“Mr.ドラフト”の野球日記BACK NUMBER
早稲田トリオ旋風の中…柳田・千賀・甲斐を一挙に!ドラフト史に刻まれるソフトバンクの伝説指名
text by
小関順二Junji Koseki
photograph byMami Yamada
posted2020/10/16 11:02
ドラフト指名を受けてインタビューを受ける早大時代の(左から)大石、斎藤、福井
“引きの強さ”を見せつけた日ハム
◇2010年日本ハム指名一覧◇
1位 斎藤佑樹(早稲田大・投手)
2位 西川遥輝(智弁和歌山高・外野手)
3位 乾真大(東洋大・投手)
4位 榎下陽大(九州産業大・投手)
5位 谷口雄也(愛工大名電高・外野手)
6位 齊藤勝(セガサミー・投手)
プロ野球界でドラフト巧者と言えば最初に頭に浮かぶのが日ハムだ。
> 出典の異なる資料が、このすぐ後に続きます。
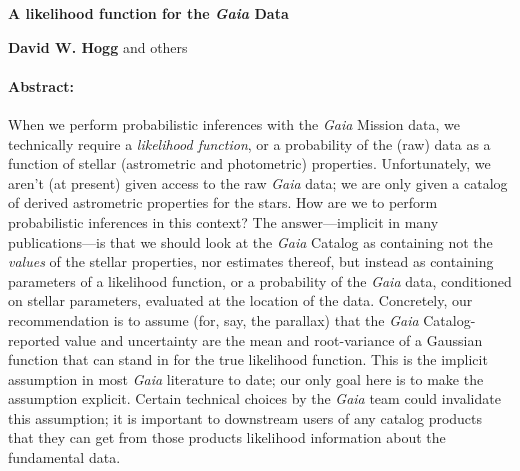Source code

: \documentclass[12pt]{article}
\begin{document}
\noindent
\textbf{A likelihood function for the \textsl{Gaia} Data}
\bigskip

\noindent
\textbf{David W. Hogg} and others

\paragraph{Abstract:}
When we perform probabilistic inferences with the \textsl{Gaia} Mission data,
we technically require
a \emph{likelihood function}, or a probability of the (raw) data as a function
of stellar (astrometric and photometric) properties.
Unfortunately, we aren't (at present) given access to the raw \textsl{Gaia}
data; we are only given a catalog of derived astrometric properties for the stars.
How are we to perform probabilistic inferences in this context?
The answer---implicit in many publications---is that we should look at the
\textsl{Gaia} Catalog as containing not the \emph{values} of the stellar properties,
nor estimates thereof, but instead as containing parameters of a likelihood function, or
a probability of the \textsl{Gaia} data, conditioned on stellar parameters,
evaluated at the location of the data.
Concretely, our recommendation is to assume
(for, say, the parallax) that the \textsl{Gaia} Catalog-reported
value and uncertainty are the mean and root-variance of a Gaussian
function that can stand in for the true likelihood function.
This is the implicit assumption in most \textsl{Gaia} literature to date;
our only goal here is to make the assumption explicit.
Certain technical choices by the \textsl{Gaia} team could invalidate
this assumption; it is important to downstream users of any catalog products
that they can get from those products likelihood information about the fundamental
data.
\end{document}
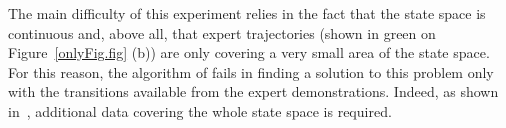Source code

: \documentclass[tablecaption=bottom]{jmlr}
\begin{document}
The main difficulty of this experiment relies in the fact that the
state space is continuous and, above all, that expert trajectories
(shown in green on Figure~\ref{onlyFig.fig} (b)) are only covering a
very small area of the state space.
%
For this reason, the algorithm of \citet{abbeel2004apprenticeship}
fails in finding a solution to this problem only with the
transitions available from the expert demonstrations. Indeed, as
shown in~\citep{klein2011batch}, additional data covering the whole
state space is required.
%
\end{document}
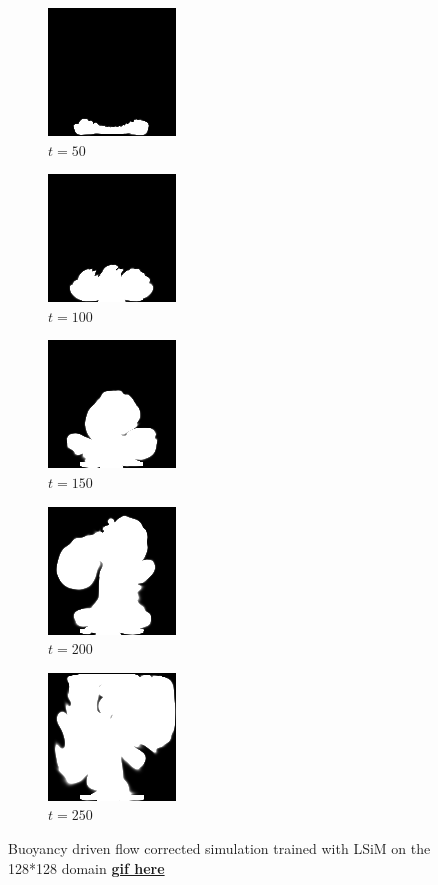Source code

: \documentclass[a4paper,12pt,twoside]{report}
\begin{document}
\begin{figure}
	\centering
	\begin{subfigure}{0.18\textwidth}
		\centering
		\includegraphics[scale=0.56]{buoyancy_test/dens_000050_lsim.png}
		\caption{$t=50$}
	\end{subfigure}
	\begin{subfigure}{0.18\textwidth}
		\centering
		\includegraphics[scale=0.56]{buoyancy_test/dens_000100_lsim.png}
		\caption{$t=100$}
	\end{subfigure}
	\begin{subfigure}{0.18\textwidth}
		\centering
		\includegraphics[scale=0.56]{buoyancy_test/dens_000150_lsim.png}
		\caption{$t=150$}
	\end{subfigure}
	\begin{subfigure}{0.18\textwidth}
		\centering
		\includegraphics[scale=0.56]{buoyancy_test/dens_000200_lsim.png}
		\caption{$t=200$}
	\end{subfigure}
	\begin{subfigure}{0.18\textwidth}
		\centering
		\includegraphics[scale=0.56]{buoyancy_test/dens_000249_lsim.png}
		\caption{$t=250$}
	\end{subfigure}
	\caption{Buoyancy driven flow corrected simulation trained with LSiM on the 128*128 domain \href{https://github.com/w191444052/sol-data/blob/master/buoyancy_high/lsim.gif}{\bf{gif here}}}
	\label{sol buoyancy high lsim}
\end{figure}
\end{document}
1位では他球団との競合を恐れず「その年に最もいい選手を指名する」を信条とし、04年以降はダルビッシュ有、中田翔、菅野智之(入団拒否)、大谷翔平、有原航平を指名。それぞれをプロ野球界を代表する選手に育て上げている。
この年も4球団が競合した斎藤に入札し、見事当たりクジをゲット。引きの強さを証明した。だが、その斎藤はここまで大きな足跡を残したとは言いづらい。ハンカチ王子として甲子園を沸かせた右腕は今年でもう32歳。ひと花咲かせることができるだろうか。
中学時代から異次元のスピード
プロ入り後、最も活躍したのは2位西川だ。
筆者が西川を初めて観たのは彼が中学2年のとき。全国大会ジャイアンツカップに敗れたあとのエキシビションゲームでその足の速さに驚いた。当時の中学3年生の一塁到達タイムは平均で5秒以上かかっていたが、西川はバントの時に4.2秒台で一塁に到達した。智弁和歌山高に進学後も注意深く見守った。
甲子園では足や肩など常に故障を抱えた状態での出場となったが、その才能を見抜いた日本ハムは2位という高順位で指名している。2年目の12年には早くも71試合に出場、14年には147安打を放ち、43盗塁でタイトルに輝いた。
5位谷口も未だ現役で健在。12年以降、17年を除いてコンスタントに試合に出場し続け、貴重なバイプレーヤーとして存在感を発揮している。